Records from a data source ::
────

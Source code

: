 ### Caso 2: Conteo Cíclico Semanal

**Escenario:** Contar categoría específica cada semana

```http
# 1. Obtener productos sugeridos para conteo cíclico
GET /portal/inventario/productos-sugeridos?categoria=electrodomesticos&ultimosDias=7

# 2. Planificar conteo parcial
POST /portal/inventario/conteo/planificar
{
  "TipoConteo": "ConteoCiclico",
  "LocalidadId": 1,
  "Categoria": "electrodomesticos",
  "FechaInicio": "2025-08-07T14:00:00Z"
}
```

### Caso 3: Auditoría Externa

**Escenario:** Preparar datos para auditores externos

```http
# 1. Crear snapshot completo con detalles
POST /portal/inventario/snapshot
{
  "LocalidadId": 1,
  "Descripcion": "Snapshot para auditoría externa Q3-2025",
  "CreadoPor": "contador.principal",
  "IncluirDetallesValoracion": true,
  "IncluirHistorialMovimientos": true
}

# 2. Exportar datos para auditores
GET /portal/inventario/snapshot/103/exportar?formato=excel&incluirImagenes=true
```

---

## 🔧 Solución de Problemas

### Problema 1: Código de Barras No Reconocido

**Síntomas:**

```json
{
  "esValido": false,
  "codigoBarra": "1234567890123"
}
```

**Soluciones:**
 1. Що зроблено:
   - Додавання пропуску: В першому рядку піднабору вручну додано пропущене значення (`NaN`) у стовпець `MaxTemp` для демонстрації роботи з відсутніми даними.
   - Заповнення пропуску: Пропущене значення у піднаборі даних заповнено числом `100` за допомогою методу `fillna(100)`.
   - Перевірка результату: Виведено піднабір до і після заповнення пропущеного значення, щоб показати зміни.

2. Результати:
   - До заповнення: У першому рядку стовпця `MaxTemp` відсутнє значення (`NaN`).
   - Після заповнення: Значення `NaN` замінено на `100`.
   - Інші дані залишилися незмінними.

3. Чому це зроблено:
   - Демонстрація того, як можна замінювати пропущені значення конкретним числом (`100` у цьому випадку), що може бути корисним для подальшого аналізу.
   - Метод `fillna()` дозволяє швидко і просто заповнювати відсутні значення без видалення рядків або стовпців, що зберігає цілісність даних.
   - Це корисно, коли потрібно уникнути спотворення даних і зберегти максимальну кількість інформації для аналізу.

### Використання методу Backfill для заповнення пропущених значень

────

YOUR INSTRUCTIONS :: Out of the data above, transcribe exactly and only the lines starting with the line that has "- Інші дані залишилися незмінними." and going on through the line that has "- Демонстрація того, як", both included.

RESPONSE BOX ::
   - Інші дані залишилися незмінними.

3. Чому це зроблено:
   - Демонстрація того, як можна замінювати пропущені значення конкретним числом (`100` у цьому випадку), що може бути корисним для подальшого аналізу.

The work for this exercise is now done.